** What the task requires **
Answer with a single number stating how many lines of the entries below include the string "based".

========================================

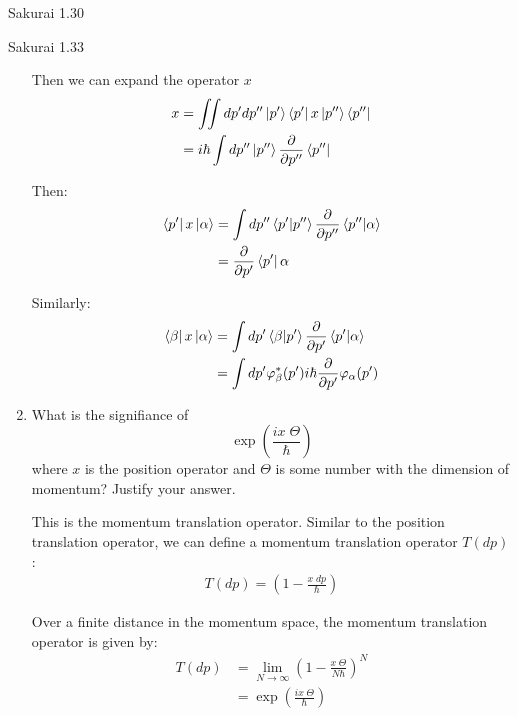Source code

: \documentclass{article}
\begin{document}
\begin{section}{Sakurai 1.30}
\begin{section}{Sakurai 1.33}
\begin{enumerate}
\begin{tcolorbox}[breakable]
		Then we can expand the operator $x$
		\begin{align*}
			x & = \iint dp' dp'' \ket{p'} \bra{p'}x\ket{p''} \bra{p''}               \\
			  & = i\hbar \int dp'' \ket{p''} \frac{\partial}{\partial p''} \bra{p''} \\
		\end{align*}

		Then:
		\begin{align*}
			\bra{p'} x \ket{\alpha} & = \int dp'' \bra{p'}\ket{p''} \frac{\partial}{\partial p''} \bra{p''}\ket{\alpha} \\
			                        & = \frac{\partial}{\partial p'} \bra{p'}{\alpha}
		\end{align*}

		Similarly:
		\begin{align*}
			\bra{\beta}{x}\ket{\alpha} & = \int dp' \bra{\beta}\ket{p'} \frac{\partial}{\partial p'} \bra{p'}\ket{\alpha}      \\
			                           & = \int dp' \varphi_\beta^*(p') i\hbar \frac{\partial}{\partial p'} \varphi_\alpha(p')
		\end{align*}
	\end{tcolorbox}

	\newpage
	\item What is the signifiance of
	$$
		\exp \left( \frac{i x \; \Theta}{\hbar} \right)
	$$
	where $x$ is the position operator and $\Theta$ is some number with the dimension of momentum? Justify your answer.

	\begin{tcolorbox}
		This is the momentum translation operator. Similar to the position translation operator, we can define a momentum translation operator $T(dp)$:
		\begin{align*}
			T(dp) = \left( 1 - \frac{x \; dp}{\hbar} \right)
		\end{align*}

		Over a finite distance in the momentum space, the momentum translation operator is given by:
		\begin{align*}
			T(dp) & = \lim_{N \to \infty} \left( 1 - \frac{x \; \Theta}{N\hbar} \right)^N \\
			      & = \exp \left( \frac{i x \; \Theta}{\hbar} \right)
		\end{align*}
	\end{tcolorbox}
\end{enumerate}
\end{section}
\end{section}
\end{document}
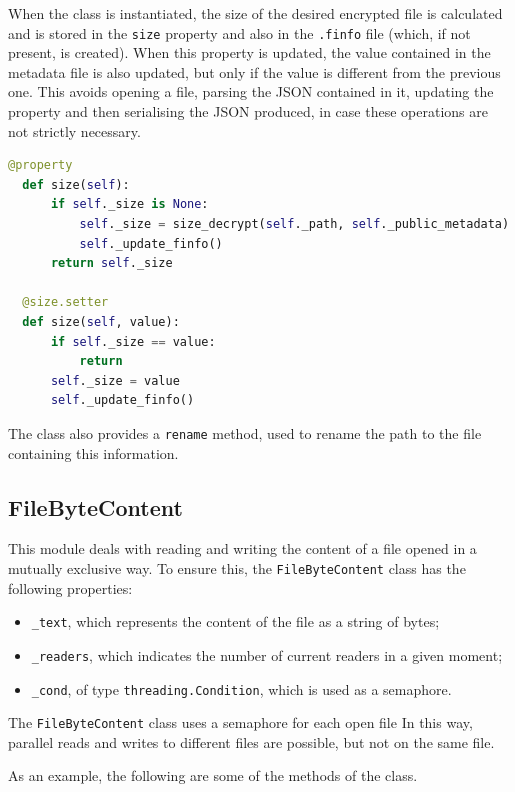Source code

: \documentclass[a4paper,12pt,twoside,openright]{report}
\begin{document}
  When the class is instantiated, the size of the desired encrypted file is calculated and
  is stored in the \texttt{size} property and also in the \texttt{.finfo} file (which, if not present, is created).
  When this property is updated, the value contained in the metadata file is also updated,
  but only if the value is different from the previous one.
  This avoids opening a file, parsing the JSON contained in it, updating the property
  and then serialising the JSON produced, in case these operations are not strictly necessary.
  
  \clearpage
  \begin{lstlisting}[language=Python]
  @property
  def size(self):
      if self._size is None:
          self._size = size_decrypt(self._path, self._public_metadata)
          self._update_finfo()
      return self._size

  @size.setter
  def size(self, value):
      if self._size == value:
          return
      self._size = value
      self._update_finfo()
  \end{lstlisting}

  The class also provides a \texttt{rename} method, used to rename the path to the file containing this information.

  \subsection{FileByteContent}
  \label{section-filebytecontent}

  This module deals with reading and writing the content of a file opened in a mutually exclusive way.
  To ensure this, the \texttt{FileByteContent} class has the following properties:
  \begin{itemize}
    \item \texttt{\_text}, which represents the content of the file as a string of bytes;
    \item \texttt{\_readers}, which indicates the number of current readers in a given moment;
    \item \texttt{\_cond}, of type \texttt{threading.Condition}, which is used as a semaphore.    
  \end{itemize}

  The \texttt{FileByteContent} class uses a semaphore for each open file
  In this way, parallel reads and writes to different files are possible, but not on the same file.

  As an example, the following are some of the methods of the class.
  
\end{document}
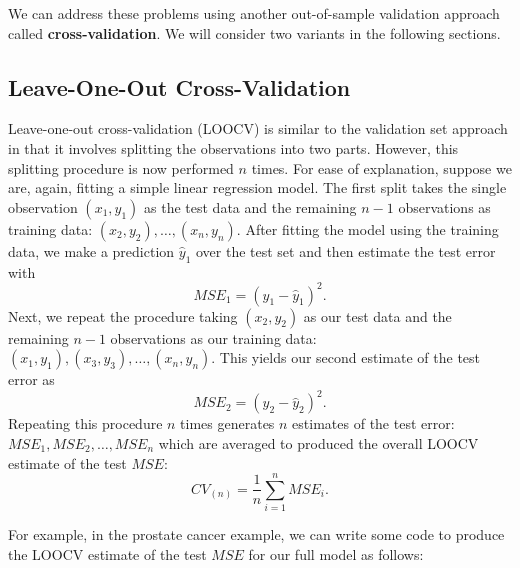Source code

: \documentclass[
]{article}
\begin{document}
We can address these problems using another out-of-sample validation
approach called \textbf{cross-validation}. We will consider two variants
in the following sections.

\hypertarget{leave-one-out-cross-validation}{%
\subsection{Leave-One-Out
Cross-Validation}\label{leave-one-out-cross-validation}}

Leave-one-out cross-validation (LOOCV) is similar to the validation set
approach in that it involves splitting the observations into two parts.
However, this splitting procedure is now performed \(n\) times. For ease
of explanation, suppose we are, again, fitting a simple linear
regression model. The first split takes the single observation
\((x_1, y_1)\) as the test data and the remaining \(n-1\) observations
as training data: \((x_2, y_2), \ldots, (x_n, y_n)\). After fitting the
model using the training data, we make a prediction \(\hat{y}_1\) over
the test set and then estimate the test error with \begin{equation*}
MSE_1 = (y_1 - \hat{y}_1)^2.
\end{equation*} Next, we repeat the procedure taking \((x_2, y_2)\) as
our test data and the remaining \(n-1\) observations as our training
data: \((x_1, y_1), (x_3, y_3), \ldots, (x_n, y_n)\). This yields our
second estimate of the test error as \begin{equation*}
MSE_2 = (y_2 - \hat{y}_2)^2.
\end{equation*} Repeating this procedure \(n\) times generates \(n\)
estimates of the test error: \(MSE_1, MSE_2, \ldots, MSE_n\) which are
averaged to produced the overall LOOCV estimate of the test \(MSE\):
\begin{equation*}
CV_{(n)} = \frac{1}{n} \sum_{i=1}^n MSE_i.
\end{equation*}

For example, in the prostate cancer example, we can write some code to
produce the LOOCV estimate of the test \(MSE\) for our full model as
follows:
\end{document}
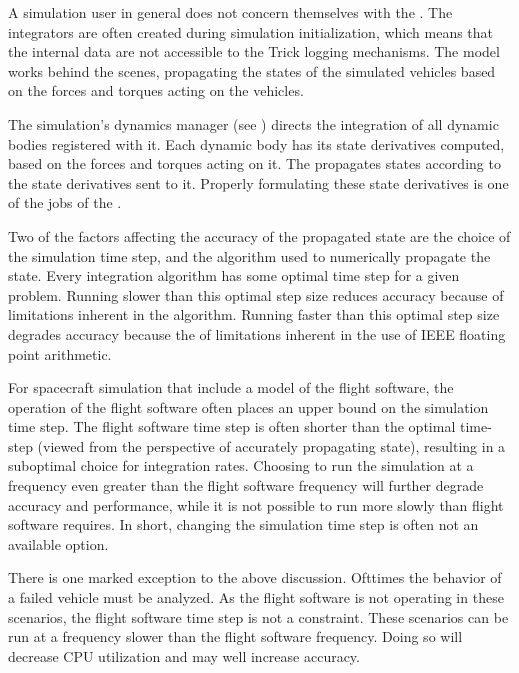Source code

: A simulation user in general does not concern themselves with the \ModelDesc.
The integrators are often created during simulation initialization, which
means that the internal data are not accessible to the Trick logging
mechanisms.
The model works behind the scenes, propagating the states of the simulated
vehicles based on the forces and torques acting on the vehicles.

The simulation's dynamics
manager (see ) directs the
integration of all dynamic bodies registered with it.
Each dynamic body has its state derivatives computed, based on the forces and 
torques acting on it.
The \ModelDesc propagates states according to the state derivatives sent
to it. Properly formulating these state derivatives is one of the jobs of the
.

Two of the factors affecting the accuracy of the propagated state are the
choice of the simulation time step, and the algorithm used to numerically 
propagate the state. Every integration algorithm has some optimal
time step for a given problem. Running slower than this optimal step
size reduces accuracy because of limitations inherent in the algorithm.
Running faster than this optimal step size degrades accuracy because the
of limitations inherent in the use of IEEE floating point arithmetic.

For spacecraft simulation that include a model of the flight software, the
operation of the flight software often places an upper bound on the simulation 
time step.  The flight software time step is often shorter than the optimal 
time-step (viewed from the perspective of accurately propagating state), 
resulting in a suboptimal choice for integration rates.  Choosing to run 
the simulation at a frequency even greater
than the flight software frequency will further degrade accuracy and 
performance, while it is not possible to run more slowly than flight software 
requires.  In short, changing the simulation time step is often not an 
available option.

There is one marked exception to the above discussion. Ofttimes the behavior
of a failed vehicle must be analyzed. As the flight software is not operating
in these scenarios, the flight software time step is not a constraint.
These scenarios can be run at a frequency slower than the flight software
frequency. Doing so will decrease CPU utilization and may well increase 
accuracy.

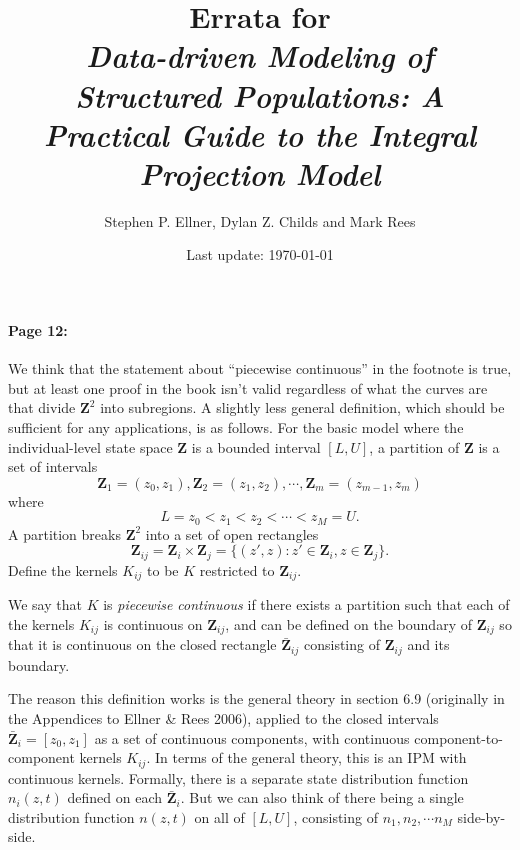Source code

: \documentclass[12pt]{article}
\numberwithin{Box}{section}
\def\Z{\mathbf{Z}}
\newcommand{\be}{\begin{equation}}
\newcommand{\ee}{\end{equation}}
\begin{document}
\author{Stephen P. Ellner, Dylan Z. Childs and Mark Rees}
\title{Errata for \\ \emph{Data-driven Modeling of Structured Populations: 
A Practical Guide to the Integral Projection Model}} 

\date{Last update: \today} 

\maketitle

\paragraph{Page 12:} We think that the statement about ``piecewise continuous'' in the footnote is true, 
but at least one proof in the book isn't valid regardless of what the curves are that divide $\Z^2$ into 
subregions. A slightly less general definition, which should be sufficient for any applications, is as follows. 
For the basic model where the individual-level state space $\Z$ is a 
bounded interval $[L,U]$, a partition of $\Z$ is a set of 
intervals 
\begin{equation}
\Z_1 = (z_0,z_1), \Z_2 = (z_1,z_2), \cdots, \Z_m = (z_{m-1},z_m) 
\end{equation}
where 
\be
L=z_0 < z_1 < z_2 < \cdots < z_M=U. 
\ee
A partition breaks $\Z^2$ into a set of open rectangles 
$$\Z_{ij} = \Z_i \times \Z_j = \{(z',z): z' \in \Z_i, z \in \Z_j\}.$$
Define the kernels $K_{ij}$ to be $K$ restricted to $\Z_{ij}$. 

We say that $K$ is \emph{piecewise continuous} if there exists a 
partition such that each of the kernels $K_{ij}$ is continuous on $\Z_{ij}$, 
and can be defined on the boundary of $\Z_{ij}$ so that it is continuous
on the closed rectangle $\bar{\Z}_{ij}$ consisting of $\Z_{ij}$ and its boundary.  

The reason this definition works is the general theory in section 6.9
(originally in the Appendices to Ellner \& Rees 2006), applied to the  
closed intervals $\bar{\Z}_{i} =  [z_0,z_1]$ as a set of continuous components, 
with continuous component-to-component kernels $K_{ij}$. In terms of the general     
theory, this is an IPM with continuous kernels. Formally, there is a separate state distribution 
function $n_i(z,t)$ defined on each $\bar{\Z}_i$. But we can also think of there being a 
single distribution function $n(z,t)$ on all of $[L,U]$, consisting of $n_1,n_2, \cdots n_M$ 
side-by-side. 
\end{document}
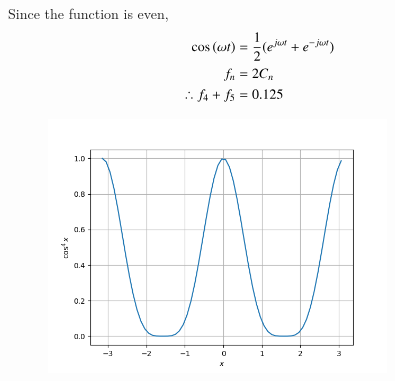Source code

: \documentclass[journal,12pt,onecolumn]{IEEEtran}
\theoremstyle{remark}
\begin{document}
Since the function is even, 
\begin{align}
\cos\left(\omega t\right) &= \frac{1}{2}(e^{j\omega t}+e^{-j\omega t}) \\
f_n &= 2C_n \\
\therefore f_4 + f_5 &= 0.125
\end{align}
\begin{figure}[ht]
	\centering
	\includegraphics[width=0.8\textwidth]{./figs/fig1.png}
\end{figure}
\end{document}

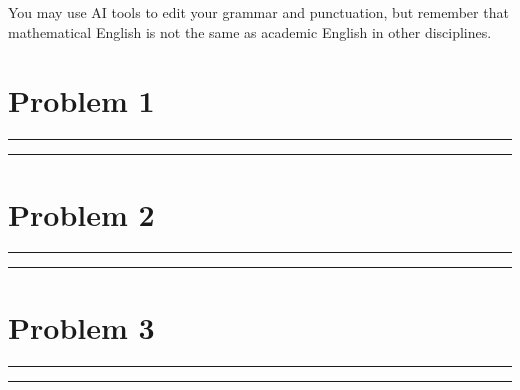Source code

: \documentclass{article}
\theoremstyle{definition}
\newenvironment{solution}{\bigskip\hrule{\hfill}}{\bigskip\hrule{\hfill}} %
\begin{document}
You may use AI tools to edit your grammar and punctuation, but remember that mathematical English is not the same as academic English in other disciplines. 

\vfill

\newpage


\section*{Problem 1}

\begin{solution}


\end{solution}


\newpage


\section*{Problem 2}

\begin{solution}


\end{solution}


\newpage


\section*{Problem 3}

\begin{solution}


\end{solution}
\end{document}
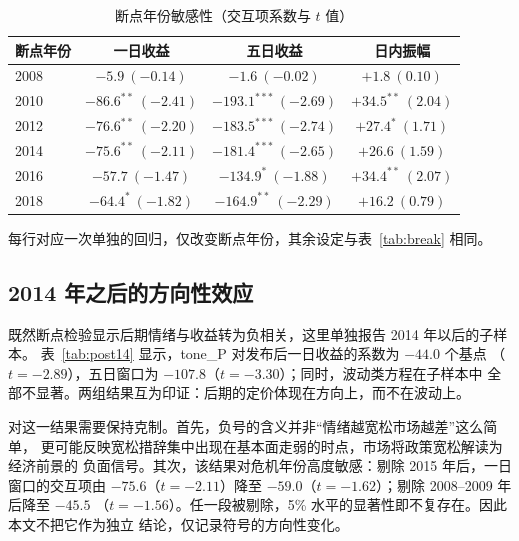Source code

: \begin{table}[htbp]
\centering
\small
\begin{threeparttable}
\caption{断点年份敏感性（交互项系数与 $t$ 值）}
\label{tab:breaksens}
\begin{tabular}{lccc}
\toprule
断点年份 & 一日收益 & 五日收益 & 日内振幅 \\
\midrule
2008 & $-5.9\ (-0.14)$   & $-1.6\ (-0.02)$    & $+1.8\ (0.10)$ \\
2010 & $-86.6^{**}\ (-2.41)$ & $-193.1^{***}\ (-2.69)$ & $+34.5^{**}\ (2.04)$ \\
2012 & $-76.6^{**}\ (-2.20)$ & $-183.5^{***}\ (-2.74)$ & $+27.4^{*}\ (1.71)$ \\
2014 & $-75.6^{**}\ (-2.11)$ & $-181.4^{***}\ (-2.65)$ & $+26.6\ (1.59)$ \\
2016 & $-57.7\ (-1.47)$  & $-134.9^{*}\ (-1.88)$   & $+34.4^{**}\ (2.07)$ \\
2018 & $-64.4^{*}\ (-1.82)$ & $-164.9^{**}\ (-2.29)$ & $+16.2\ (0.79)$ \\
\bottomrule
\end{tabular}
\begin{tablenotes}[flushleft]
\footnotesize
\item 每行对应一次单独的回归，仅改变断点年份，其余设定与表~\ref{tab:break} 相同。
\end{tablenotes}
\end{threeparttable}
\end{table}

\subsection{2014 年之后的方向性效应}

既然断点检验显示后期情绪与收益转为负相关，这里单独报告 2014 年以后的子样本。
表~\ref{tab:post14} 显示，tone\_P 对发布后一日收益的系数为 $-44.0$ 个基点
（$t=-2.89$），五日窗口为 $-107.8$（$t=-3.30$）；同时，波动类方程在子样本中
全部不显著。两组结果互为印证：后期的定价体现在方向上，而不在波动上。

对这一结果需要保持克制。首先，负号的含义并非``情绪越宽松市场越差''这么简单，
更可能反映宽松措辞集中出现在基本面走弱的时点，市场将政策宽松解读为经济前景的
负面信号。其次，该结果对危机年份高度敏感：剔除 2015 年后，一日窗口的交互项由
$-75.6$（$t=-2.11$）降至 $-59.0$（$t=-1.62$）；剔除 2008--2009 年后降至 $-45.5$
（$t=-1.56$）。任一段被剔除，5\% 水平的显著性即不复存在。因此本文不把它作为独立
结论，仅记录符号的方向性变化。

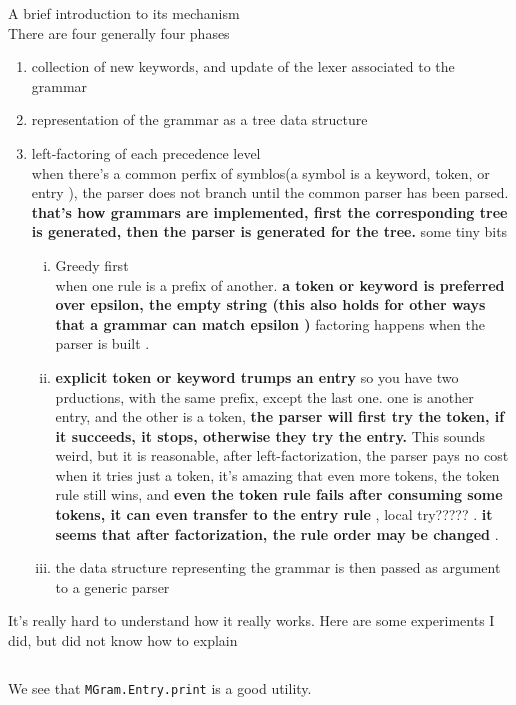 A brief introduction to its mechanism \\
  There are four generally four phases
  \begin{enumerate}[1]
  \item collection of new keywords, and update of the lexer associated
    to the grammar
  \item representation of the grammar as a tree data structure
  \item left-factoring of each precedence level \\
    when there's a common perfix of symblos(a symbol is a keyword,
    token, or entry ), the parser does not branch until the common parser
    has been parsed. \textbf{that's how grammars are implemented, first the
      corresponding tree is generated, then the parser is generated for
      the tree.}
    some tiny bits 
    \begin{enumerate}[(i)]
    \item Greedy first \\
      when one rule is a prefix of another. 
      \textbf{a token or keyword is preferred over
    epsilon, the empty string (this also holds for other ways that a
    grammar can match epsilon )} factoring happens when the parser is
  built .
    \item \textbf{ explicit token or keyword trumps an entry}
      so you have two prductions, with the same prefix, except the last
      one. one is another entry, and the other is a token, \textbf{the parser will
  first try the token, if it succeeds, it stops, otherwise they try
  the entry.} This sounds weird, but it is reasonable, after
left-factorization, the parser pays no cost when it tries just a
token, it's amazing that even more tokens, the token rule still wins,
and \textbf{even the token rule fails after consuming some tokens, it can
  even transfer to the entry rule }, local try????? .
  \textbf{it seems that after factorization, the rule order may be
    changed }. \\
  \item the data structure representing the grammar is then passed as
    argument to a generic parser 
    \end{enumerate}
  \end{enumerate}


It's really hard to understand how it really works. Here are some
experiments I did, but did not know how to explain

\inputminted{ocaml}{camlp4/code/parser1.ml}
We see that \verb|MGram.Entry.print| is a good utility. 


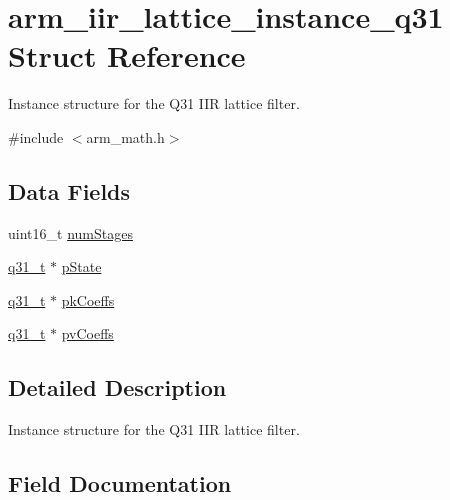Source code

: \hypertarget{structarm__iir__lattice__instance__q31}{}\section{arm\+\_\+iir\+\_\+lattice\+\_\+instance\+\_\+q31 Struct Reference}
\label{structarm__iir__lattice__instance__q31}


Instance structure for the Q31 I\+IR lattice filter.  




{\ttfamily \#include $<$arm\+\_\+math.\+h$>$}

\subsection*{Data Fields}
\begin{DoxyCompactItemize}
\item 
uint16\+\_\+t \mbox{\hyperlink{structarm__iir__lattice__instance__q31_a4cceb90547b3e585d4c7aabaa8057212}{num\+Stages}}
\item 
\mbox{\hyperlink{arm__math_8h_adc89a3547f5324b7b3b95adec3806bc0}{q31\+\_\+t}} $\ast$ \mbox{\hyperlink{structarm__iir__lattice__instance__q31_adee4ba3ee8869865af7d8fa08ca913d6}{p\+State}}
\item 
\mbox{\hyperlink{arm__math_8h_adc89a3547f5324b7b3b95adec3806bc0}{q31\+\_\+t}} $\ast$ \mbox{\hyperlink{structarm__iir__lattice__instance__q31_a9d45339bf841bf86aec57be5f70d2b01}{pk\+Coeffs}}
\item 
\mbox{\hyperlink{arm__math_8h_adc89a3547f5324b7b3b95adec3806bc0}{q31\+\_\+t}} $\ast$ \mbox{\hyperlink{structarm__iir__lattice__instance__q31_a3d7de56fe9de3458f033a64f14407533}{pv\+Coeffs}}
\end{DoxyCompactItemize}


\subsection{Detailed Description}
Instance structure for the Q31 I\+IR lattice filter. 

\subsection{Field Documentation}
\mbox{\label{structarm__iir__lattice__instance__q31_a4cceb90547b3e585d4c7aabaa8057212}}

========================================

** Answer below **
2